**Work to complete:** Make a tally of the lines in the records that include the string "file", and give only that number.

**Extracted data:**
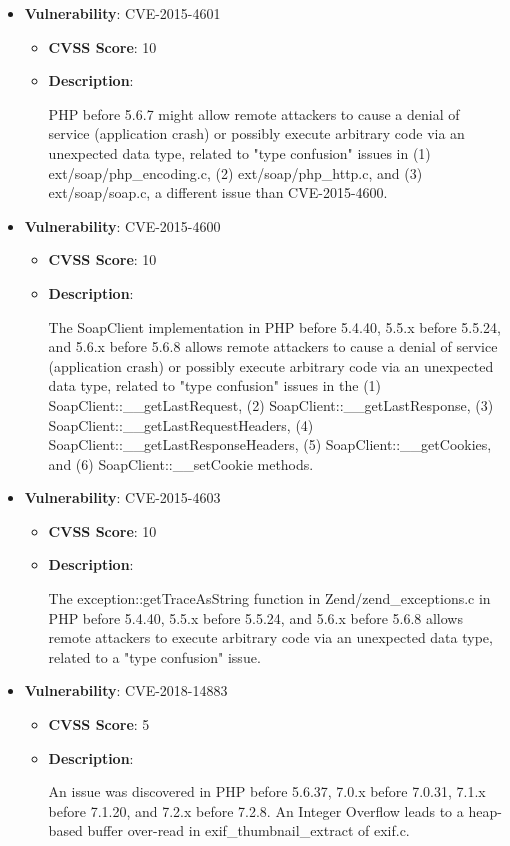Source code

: \documentclass{article}
\begin{document}
\begin{itemize}
        \item \textbf{Vulnerability}: CVE-2015-4601
        \begin{itemize}
            \item \textbf{CVSS Score}:  10 
            \item \textbf{Description}:
            \parbox[t]{0.9\linewidth}{
                \ttfamily PHP before 5.6.7 might allow remote attackers to cause a denial of service (application crash) or possibly execute arbitrary code via an unexpected data type, related to "type confusion" issues in (1) ext/soap/php\_encoding.c, (2) ext/soap/php\_http.c, and (3) ext/soap/soap.c, a different issue than CVE-2015-4600.
            }
        \end{itemize}
    
        \item \textbf{Vulnerability}: CVE-2015-4600
        \begin{itemize}
            \item \textbf{CVSS Score}:  10 
            \item \textbf{Description}:
            \parbox[t]{0.9\linewidth}{
                \ttfamily The SoapClient implementation in PHP before 5.4.40, 5.5.x before 5.5.24, and 5.6.x before 5.6.8 allows remote attackers to cause a denial of service (application crash) or possibly execute arbitrary code via an unexpected data type, related to "type confusion" issues in the (1) SoapClient::\_\_getLastRequest, (2) SoapClient::\_\_getLastResponse, (3) SoapClient::\_\_getLastRequestHeaders, (4) SoapClient::\_\_getLastResponseHeaders, (5) SoapClient::\_\_getCookies, and (6) SoapClient::\_\_setCookie methods.
            }
        \end{itemize}
    
        \item \textbf{Vulnerability}: CVE-2015-4603
        \begin{itemize}
            \item \textbf{CVSS Score}:  10 
            \item \textbf{Description}:
            \parbox[t]{0.9\linewidth}{
                \ttfamily The exception::getTraceAsString function in Zend/zend\_exceptions.c in PHP before 5.4.40, 5.5.x before 5.5.24, and 5.6.x before 5.6.8 allows remote attackers to execute arbitrary code via an unexpected data type, related to a "type confusion" issue.
            }
        \end{itemize}
    
        \item \textbf{Vulnerability}: CVE-2018-14883
        \begin{itemize}
            \item \textbf{CVSS Score}:  5 
            \item \textbf{Description}:
            \parbox[t]{0.9\linewidth}{
                \ttfamily An issue was discovered in PHP before 5.6.37, 7.0.x before 7.0.31, 7.1.x before 7.1.20, and 7.2.x before 7.2.8. An Integer Overflow leads to a heap-based buffer over-read in exif\_thumbnail\_extract of exif.c.
            }
        \end{itemize}
    

\end{itemize}
\end{document}
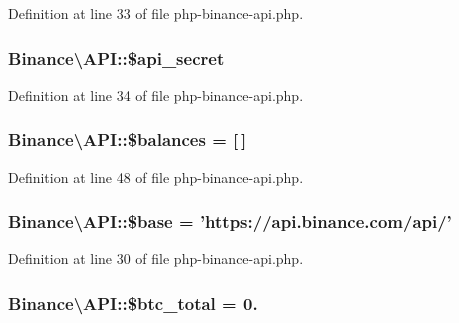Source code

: Definition at line 33 of file php-\/binance-\/api.\-php.

\hypertarget{classBinance_1_1API_a5612f3068ec5843031812893537e7677}{
\subsubsection[{\$api\-\_\-secret}]{\setlength{\rightskip}{0pt plus 5cm}Binance\textbackslash{}\-A\-P\-I\-::\$api\-\_\-secret\hspace{0.3cm}{\ttfamily [protected]}}}\label{classBinance_1_1API_a5612f3068ec5843031812893537e7677}


Definition at line 34 of file php-\/binance-\/api.\-php.

\hypertarget{classBinance_1_1API_a706b2458b10d731ea4918714c333a845}{
\subsubsection[{\$balances}]{\setlength{\rightskip}{0pt plus 5cm}Binance\textbackslash{}\-A\-P\-I\-::\$balances = \mbox{[}$\,$\mbox{]}}}\label{classBinance_1_1API_a706b2458b10d731ea4918714c333a845}


Definition at line 48 of file php-\/binance-\/api.\-php.

\hypertarget{classBinance_1_1API_ac863e52396757997d84e6783b5336828}{
\subsubsection[{\$base}]{\setlength{\rightskip}{0pt plus 5cm}Binance\textbackslash{}\-A\-P\-I\-::\$base = 'https\-://api.\-binance.\-com/api/'\hspace{0.3cm}{\ttfamily [protected]}}}\label{classBinance_1_1API_ac863e52396757997d84e6783b5336828}


Definition at line 30 of file php-\/binance-\/api.\-php.

\hypertarget{classBinance_1_1API_a80f67dda302da9465596ad5e0bd86ce2}{
\subsubsection[{\$btc\-\_\-total}]{\setlength{\rightskip}{0pt plus 5cm}Binance\textbackslash{}\-A\-P\-I\-::\$btc\-\_\-total = 0.}}\label{classBinance_1_1API_a80f67dda302da9465596ad5e0bd86ce2}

**Result of this exercise:** 4